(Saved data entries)
______________________________

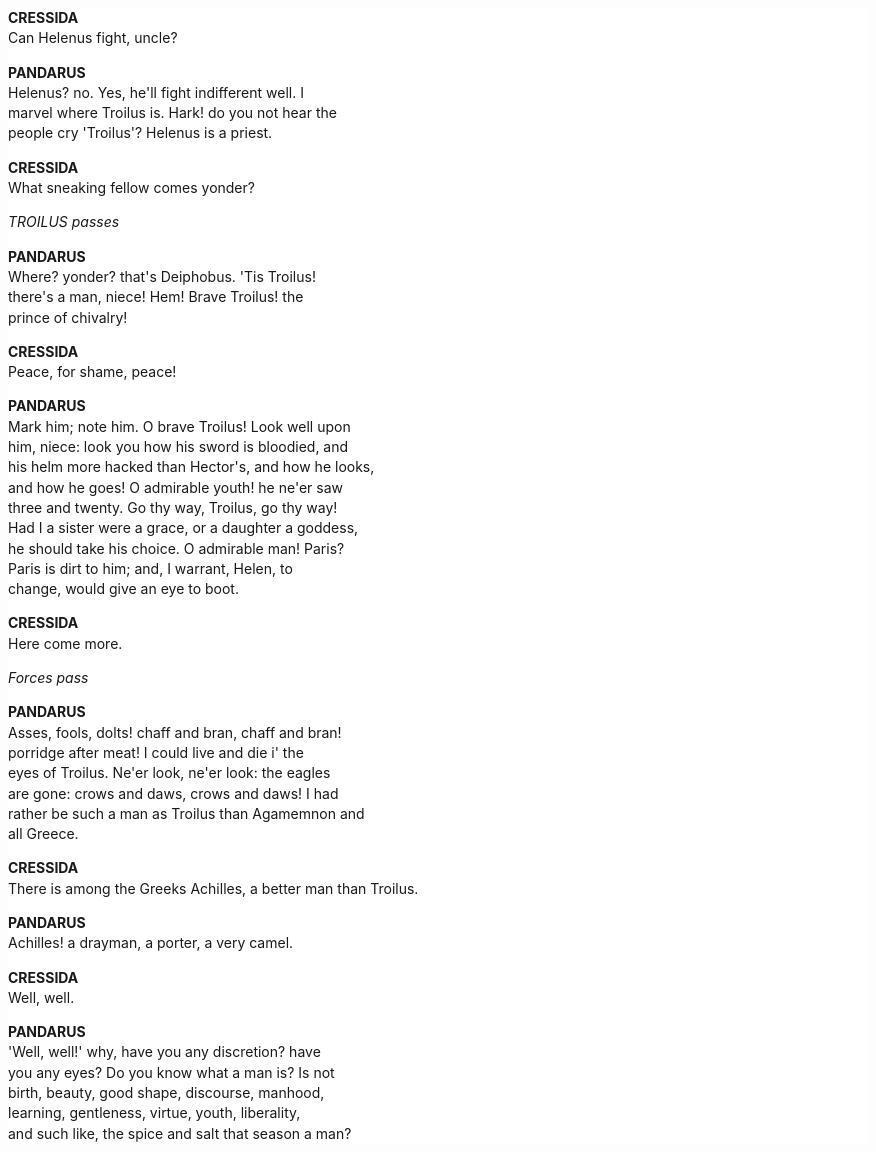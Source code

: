 **CRESSIDA**  
Can Helenus fight, uncle?

**PANDARUS**  
Helenus? no. Yes, he'll fight indifferent well. I  
marvel where Troilus is. Hark! do you not hear the  
people cry 'Troilus'? Helenus is a priest.

**CRESSIDA**  
What sneaking fellow comes yonder?

*TROILUS passes*

**PANDARUS**  
Where? yonder? that's Deiphobus. 'Tis Troilus!  
there's a man, niece! Hem! Brave Troilus! the  
prince of chivalry!

**CRESSIDA**  
Peace, for shame, peace!

**PANDARUS**  
Mark him; note him. O brave Troilus! Look well upon  
him, niece: look you how his sword is bloodied, and  
his helm more hacked than Hector's, and how he looks,  
and how he goes! O admirable youth! he ne'er saw  
three and twenty. Go thy way, Troilus, go thy way!  
Had I a sister were a grace, or a daughter a goddess,  
he should take his choice. O admirable man! Paris?  
Paris is dirt to him; and, I warrant, Helen, to  
change, would give an eye to boot.

**CRESSIDA**  
Here come more.

*Forces pass*

**PANDARUS**  
Asses, fools, dolts! chaff and bran, chaff and bran!  
porridge after meat! I could live and die i' the  
eyes of Troilus. Ne'er look, ne'er look: the eagles  
are gone: crows and daws, crows and daws! I had  
rather be such a man as Troilus than Agamemnon and  
all Greece.

**CRESSIDA**  
There is among the Greeks Achilles, a better man than Troilus.

**PANDARUS**  
Achilles! a drayman, a porter, a very camel.

**CRESSIDA**  
Well, well.

**PANDARUS**  
'Well, well!' why, have you any discretion? have  
you any eyes? Do you know what a man is? Is not  
birth, beauty, good shape, discourse, manhood,  
learning, gentleness, virtue, youth, liberality,  
and such like, the spice and salt that season a man?
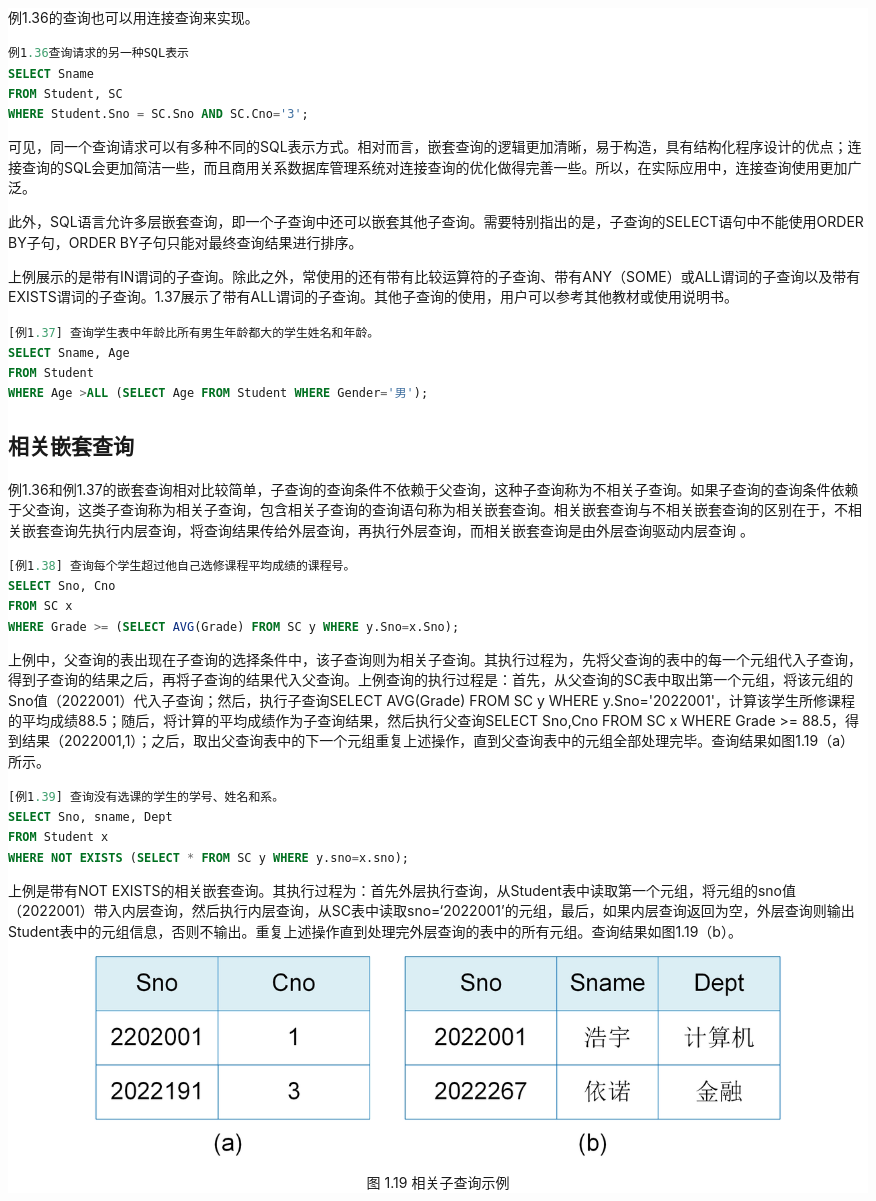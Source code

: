 
例1.36的查询也可以用连接查询来实现。
```SQL
例1.36查询请求的另一种SQL表示
SELECT Sname
FROM Student, SC
WHERE Student.Sno = SC.Sno AND SC.Cno='3';
```

可见，同一个查询请求可以有多种不同的SQL表示方式。相对而言，嵌套查询的逻辑更加清晰，易于构造，具有结构化程序设计的优点；连接查询的SQL会更加简洁一些，而且商用关系数据库管理系统对连接查询的优化做得完善一些。所以，在实际应用中，连接查询使用更加广泛。

此外，SQL语言允许多层嵌套查询，即一个子查询中还可以嵌套其他子查询。需要特别指出的是，子查询的SELECT语句中不能使用ORDER BY子句，ORDER BY子句只能对最终查询结果进行排序。

上例展示的是带有IN谓词的子查询。除此之外，常使用的还有带有比较运算符的子查询、带有ANY（SOME）或ALL谓词的子查询以及带有EXISTS谓词的子查询。1.37展示了带有ALL谓词的子查询。其他子查询的使用，用户可以参考其他教材或使用说明书。
```SQL
[例1.37] 查询学生表中年龄比所有男生年龄都大的学生姓名和年龄。
SELECT Sname, Age
FROM Student
WHERE Age >ALL (SELECT Age FROM Student WHERE Gender='男');
```

##  相关嵌套查询

例1.36和例1.37的嵌套查询相对比较简单，子查询的查询条件不依赖于父查询，这种子查询称为不相关子查询。如果子查询的查询条件依赖于父查询，这类子查询称为相关子查询，包含相关子查询的查询语句称为相关嵌套查询。相关嵌套查询与不相关嵌套查询的区别在于，不相关嵌套查询先执行内层查询，将查询结果传给外层查询，再执行外层查询，而相关嵌套查询是由外层查询驱动内层查询 。

```SQL
[例1.38] 查询每个学生超过他自己选修课程平均成绩的课程号。
SELECT Sno, Cno
FROM SC x
WHERE Grade >= (SELECT AVG(Grade) FROM SC y WHERE y.Sno=x.Sno);
```

上例中，父查询的表出现在子查询的选择条件中，该子查询则为相关子查询。其执行过程为，先将父查询的表中的每一个元组代入子查询，得到子查询的结果之后，再将子查询的结果代入父查询。上例查询的执行过程是：首先，从父查询的SC表中取出第一个元组，将该元组的Sno值（2022001）代入子查询；然后，执行子查询SELECT AVG(Grade) FROM SC y WHERE y.Sno='2022001'，计算该学生所修课程的平均成绩88.5；随后，将计算的平均成绩作为子查询结果，然后执行父查询SELECT Sno,Cno FROM SC x WHERE Grade >= 88.5，得到结果（2022001,1）；之后，取出父查询表中的下一个元组重复上述操作，直到父查询表中的元组全部处理完毕。查询结果如图1.19（a）所示。

```SQL
[例1.39] 查询没有选课的学生的学号、姓名和系。
SELECT Sno, sname, Dept
FROM Student x
WHERE NOT EXISTS (SELECT * FROM SC y WHERE y.sno=x.sno);
```
上例是带有NOT EXISTS的相关嵌套查询。其执行过程为：首先外层执行查询，从Student表中读取第一个元组，将元组的sno值（2022001）带入内层查询，然后执行内层查询，从SC表中读取sno=‘2022001’的元组，最后，如果内层查询返回为空，外层查询则输出Student表中的元组信息，否则不输出。重复上述操作直到处理完外层查询的表中的所有元组。查询结果如图1.19（b）。

<center>
	<img src="fig/chR1.5-SubQuery.jpg" width="80%" alt="subquery" />
	<br>
	<div display: inline-block; padding : 2px>
		图 1.19 相关子查询示例
	</div>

______________________________

→ Directions for this task
If a line in the entries above includes "well", count it; report the total alone.

→ The completed task
4